Protecting their reputation as the nation's foremost wet blanket, the National Transportation Safety Board (NTSB) is out with a new warning about the #inmyfeelings challenge.

Initially spawned by a video of social media star Shiggy dancing in the street to Drake song "In My Feelings," this latest hashtag challenge took off as celebrities such as Will Smith and Ciara put out similar videos "doing the shiggy" in unusual locations.

As these things tend to do, the challenge started to take on a more extreme dimension, with people uploading videos of themselves not just dancing in the street but actually jumping out of moving cars.

A number of people managed to pull this off flawlessly. Others did not.

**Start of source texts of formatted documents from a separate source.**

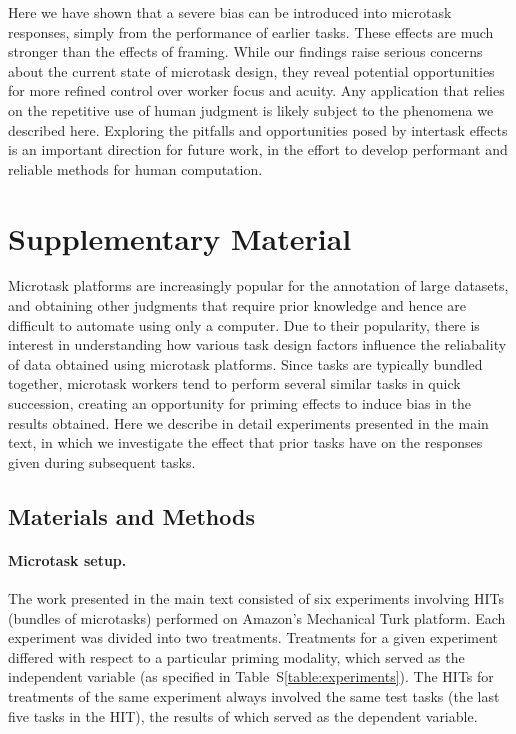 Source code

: \documentclass[12pt]{article}
\begin{document}
Here we have shown that a severe bias can be introduced into microtask 
responses, simply from the performance of earlier tasks. 
These effects are much stronger than the effects of framing.  
While our findings raise serious concerns about the 
current state of microtask design, they reveal potential opportunities 
for more 
refined control over worker focus and acuity.  Any application that relies
on the repetitive use of human judgment is likely subject to the phenomena
we described here.  Exploring the pitfalls and opportunities posed by
intertask effects is an important direction for future work, 
in the effort to develop performant and reliable methods for human 
computation.




\pagebreak
\section*{Supplementary Material}
\renewcommand{\figurename}{Figure S\!\!}
\renewcommand{\tablename}{Table S\!\!}
\renewcommand{\theequation}{S\arabic{equation}}
\setcounter{figure}{0}
\setcounter{table}{0}
\setcounter{equation}{0}

Microtask platforms are increasingly popular for the annotation of large
datasets, and obtaining other judgments that require prior knowledge and 
hence are difficult to automate using only a computer.  Due to their 
popularity, there is interest in understanding how various task design factors
influence the reliabality of data obtained using microtask platforms.  
Since tasks are typically bundled together, microtask 
workers tend to perform several similar tasks in quick succession, creating an opportunity for priming effects to induce bias in the results obtained.
Here we describe in detail experiments presented in the main text, in which
we investigate the effect that prior tasks have on the responses given during
subsequent tasks.  

\subsection*{Materials and Methods}

\paragraph{Microtask setup.}

The work presented in the main text consisted of six experiments involving
HITs (bundles of microtasks) performed on Amazon's Mechanical Turk platform.  
Each experiment was divided into two treatments.  Treatments for a given 
experiment differed with respect to a particular priming modality, which 
served as the independent variable
(as specified in Table~S\ref{table:experiments}).  
The HITs for treatments of the same experiment always involved the same
test tasks (the last five tasks in the HIT),
the results of which served as the dependent variable.
\end{document}
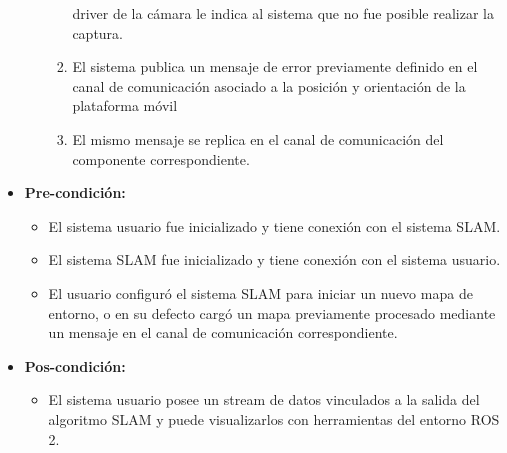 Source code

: \documentclass[12pt,a4paper, twosite]{article}
\begin{document}
\begin{itemize}
\begin{itemize}
\begin{enumerate}
      driver de la cámara le indica al sistema que no fue posible realizar la captura.
      \item El sistema publica un mensaje de error previamente definido en el canal de
      comunicación asociado a la posición y orientación de la plataforma móvil
      \item El mismo mensaje se replica en el canal de comunicación del componente
      correspondiente.
    \end{enumerate}
  \end{itemize}
  \item \textbf{Pre-condición:}
  \begin{itemize}
    \item El sistema usuario fue inicializado y tiene conexión con el sistema SLAM.
    \item El sistema SLAM fue inicializado y tiene conexión con el sistema usuario.
    \item El usuario configuró el sistema SLAM para iniciar un nuevo mapa de entorno, o en su
    defecto cargó un mapa previamente procesado mediante un mensaje en el canal de
    comunicación correspondiente.
  \end{itemize}
  \item \textbf{Pos-condición:}
  \begin{itemize}
    \item El sistema usuario posee un stream de datos vinculados a la salida del algoritmo SLAM
    y puede visualizarlos con herramientas del entorno ROS 2.
  \end{itemize}
\end{itemize}




\end{document}
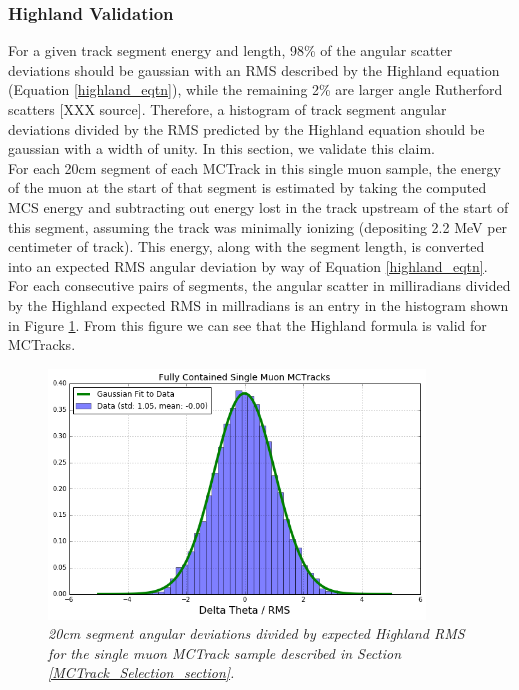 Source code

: \subsubsection{Highland Validation}\label{Highland_Validation_MCTrack_section}
For a given track segment energy and length, 98\% of the angular scatter deviations should be gaussian with an RMS described by the Highland equation (Equation \ref{highland_eqtn}), while the remaining 2\% are larger angle Rutherford scatters [XXX source]. Therefore, a histogram of track segment angular deviations divided by the RMS predicted by the Highland equation should be gaussian with a width of unity. In this section, we validate this claim.\\

For each 20cm segment of each {\sc MCTrack} in this single muon sample, the energy of the muon at the start of that segment is estimated by taking the computed MCS energy and subtracting out energy lost in the track upstream of the start of this segment, assuming the track was minimally ionizing (depositing 2.2 MeV per centimeter of track). This energy, along with the segment length, is converted into an expected RMS angular deviation by way of Equation \ref{highland_eqtn}. For each consecutive pairs of segments, the angular scatter in milliradians divided by the Highland expected RMS in millradians is an entry in the histogram shown in Figure \ref{Highland_validation_MCTracks_fig}. From this figure we can see that the Highland formula is valid for {\sc MCTracks}.

\begin{figure}[h!]
\begin{center}
\includegraphics[width=100mm]{Figures/Highland_validation_MCTracks.png}
\end{center}
\caption{\textit{20cm segment angular deviations divided by expected Highland RMS for the single muon {\sc MCTrack} sample described in Section \ref{MCTrack_Selection_section}.}}
\label{Highland_validation_MCTracks_fig}
\end{figure}









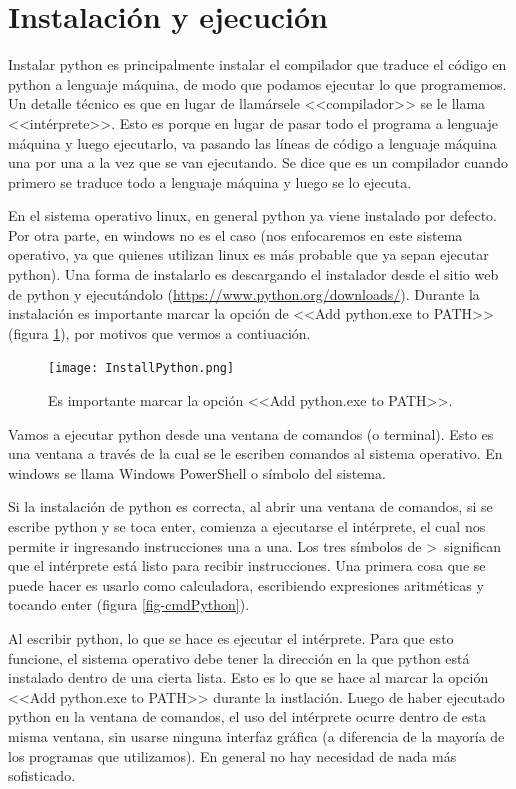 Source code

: \documentclass[a4paper, 12pt]{report}
\begin{document}
\section{Instalación y ejecución}\label{sec-instalyEjec}

Instalar python es principalmente instalar el compilador que traduce el código en python a lenguaje máquina, de modo que podamos ejecutar lo que programemos. Un detalle técnico es que en lugar de llamársele <<compilador>> se le llama <<intérprete>>. Esto es porque en lugar de pasar todo el programa a lenguaje máquina y luego ejecutarlo, va pasando las líneas de código a lenguaje máquina una por una a la vez que se van ejecutando. Se dice que es un compilador cuando primero se traduce todo a lenguaje máquina y luego se lo ejecuta.

En el sistema operativo linux, en general python ya viene instalado por defecto. Por otra parte, en windows no es el caso (nos enfocaremos en este sistema operativo, ya que quienes utilizan linux es más probable que ya sepan ejecutar python). Una forma de instalarlo es descargando el instalador desde el sitio web de python y ejecutándolo (\href{https://www.python.org/downloads/}{https://www.python.org/downloads/}). Durante la instalación es importante marcar la opción de <<Add python.exe to PATH>> (figura \ref{fig-InstallPython}), por motivos que vermos a contiuación.

\begin{figure}
	\centering
	\texttt{[image: InstallPython.png]}
	\caption{Es importante marcar la opción <<Add python.exe to PATH>>.}
	\label{fig-InstallPython}
\end{figure}

Vamos a ejecutar python desde una ventana de comandos (o terminal). Esto es una ventana a través de la cual se le escriben comandos al sistema operativo. En windows se llama Windows PowerShell o símbolo del sistema.

Si la instalación de python es correcta, al abrir una ventana de comandos, si se escribe python y se toca enter, comienza a ejecutarse el intérprete, el cual nos permite ir ingresando instrucciones una a una. Los tres símbolos de >~significan que el intérprete está listo para recibir instrucciones. Una primera cosa que se puede hacer es usarlo como calculadora, escribiendo expresiones aritméticas y tocando enter (figura \ref{fig-cmdPython}).

Al escribir python, lo que se hace es ejecutar el intérprete. Para que esto funcione, el sistema operativo debe tener la dirección en la que python está instalado dentro de una cierta lista. Esto es lo que se hace al marcar la opción <<Add python.exe to PATH>> durante la instlación. Luego de haber ejecutado python en la ventana de comandos, el uso del intérprete ocurre dentro de esta misma ventana, sin usarse ninguna interfaz gráfica (a diferencia de la mayoría de los programas que utilizamos). En general no hay necesidad de nada más sofisticado.
\end{document}
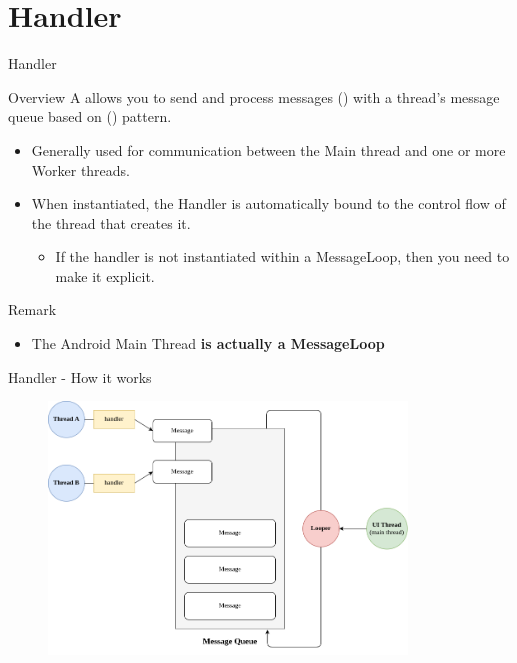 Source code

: \documentclass{beamer}
\begin{document}
\section{Handler}

  \begin{frame}{Handler}
    \begin{block}{Overview}
      A  allows you to send and process messages
      () with a thread's message queue based on
       () pattern. 
      \begin{itemize}
        \item Generally used for communication between the Main thread and one or
        more Worker threads.
        \item When instantiated, the Handler is automatically bound to the control
        flow of the thread that creates it.
        \begin{itemize}
          \item If the handler is not instantiated within a MessageLoop, then
          you need to make it explicit.
        \end{itemize}
      \end{itemize}
    \end{block}
    \begin{block}{Remark}
      \begin{itemize}
        \item The Android Main Thread \textbf{is actually a MessageLoop}
      \end{itemize}
    \end{block}
  \end{frame}

  \begin{frame}{Handler - How it works}
    \begin{figure}
     \includegraphics[width=0.85\textwidth]{figures/android-looper.png}
   \end{figure}
  \end{frame}
\end{document}
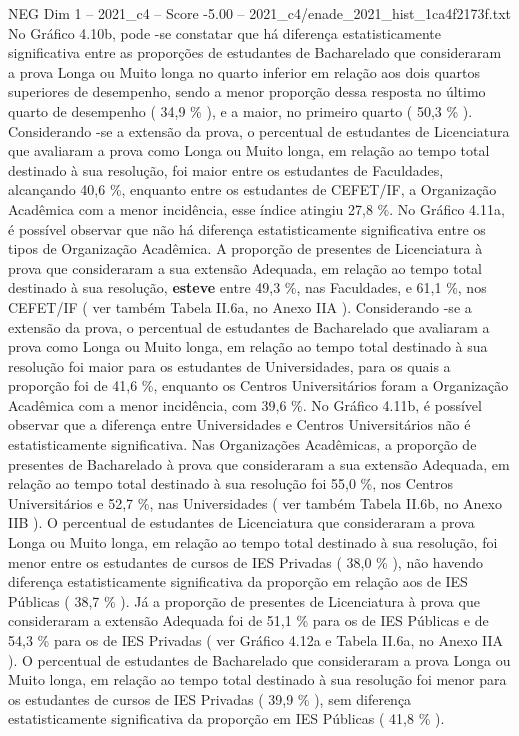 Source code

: \begin{textsample}{NEG Dim 1 – 2021\_c4 – Score -5.00 – 2021\_c4/enade\_2021\_hist\_1ca4f2173f.txt}
No Gráfico 4.10b, pode -se constatar que há diferença estatisticamente significativa entre as proporções de estudantes de Bacharelado que consideraram a prova Longa ou Muito longa no quarto inferior em relação aos dois quartos superiores de desempenho, sendo a menor proporção dessa resposta no último quarto de desempenho ( 34,9 \% ), e a maior, no primeiro quarto ( 50,3 \% ).
Considerando -se a extensão da prova, o percentual de estudantes de Licenciatura que avaliaram a prova como Longa ou Muito longa, em relação ao tempo total destinado à sua resolução, foi maior entre os estudantes de Faculdades, alcançando 40,6 \%, enquanto entre os estudantes de CEFET/IF, a Organização Acadêmica com a menor incidência, esse índice atingiu 27,8 \%.
No Gráfico 4.11a, é possível observar que não há diferença estatisticamente significativa entre os tipos de Organização Acadêmica.
A proporção de presentes de Licenciatura à prova que consideraram a sua extensão Adequada, em relação ao tempo total destinado à sua resolução, \textbf{esteve} entre 49,3 \%, nas Faculdades, e 61,1 \%, nos CEFET/IF ( ver também Tabela II.6a, no Anexo IIA ).
Considerando -se a extensão da prova, o percentual de estudantes de Bacharelado que avaliaram a prova como Longa ou Muito longa, em relação ao tempo total destinado à sua resolução foi maior para os estudantes de Universidades, para os quais a proporção foi de 41,6 \%, enquanto os Centros Universitários foram a Organização Acadêmica com a menor incidência, com 39,6 \%.
No Gráfico 4.11b, é possível observar que a diferença entre Universidades e Centros Universitários não é estatisticamente significativa.
Nas Organizações Acadêmicas, a proporção de presentes de Bacharelado à prova que consideraram a sua extensão Adequada, em relação ao tempo total destinado à sua resolução foi 55,0 \%, nos Centros Universitários e 52,7 \%, nas Universidades ( ver também Tabela II.6b, no Anexo IIB ).
O percentual de estudantes de Licenciatura que consideraram a prova Longa ou Muito longa, em relação ao tempo total destinado à sua resolução, foi menor entre os estudantes de cursos de IES Privadas ( 38,0 \% ), não havendo diferença estatisticamente significativa da proporção em relação aos de IES Públicas ( 38,7 \% ).
Já a proporção de presentes de Licenciatura à prova que consideraram a extensão Adequada foi de 51,1 \% para os de IES Públicas e de 54,3 \% para os de IES Privadas ( ver Gráfico 4.12a e Tabela II.6a, no Anexo IIA ).
O percentual de estudantes de Bacharelado que consideraram a prova Longa ou Muito longa, em relação ao tempo total destinado à sua resolução foi menor para os estudantes de cursos de IES Privadas ( 39,9 \% ), sem diferença estatisticamente significativa da proporção em IES Públicas ( 41,8 \% ).

\end{textsample}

Nevertheless, the videos are a stirring display of risk-taking and bravery many had thought beyond our current crop of fragile, sheltered youths. As these videos have gotten more exposure, however, they've also attracted a fair amount of finger-wagging from police, media, and safety regulators the world over.

"It's just super dangerous," said Methuen, Massachusetts, police chief Joseph Solomon. "It's only a matter of time before someone is sucked under the wheels of the car or dragged, or the driver who's out there recording it with their phone hits someone crossing the street."

Three "social media influencers" were reportedly arrested in Abu Dahbi for performing the challenge. Egyptian officials have threatened anyone attempting it with a year in jail.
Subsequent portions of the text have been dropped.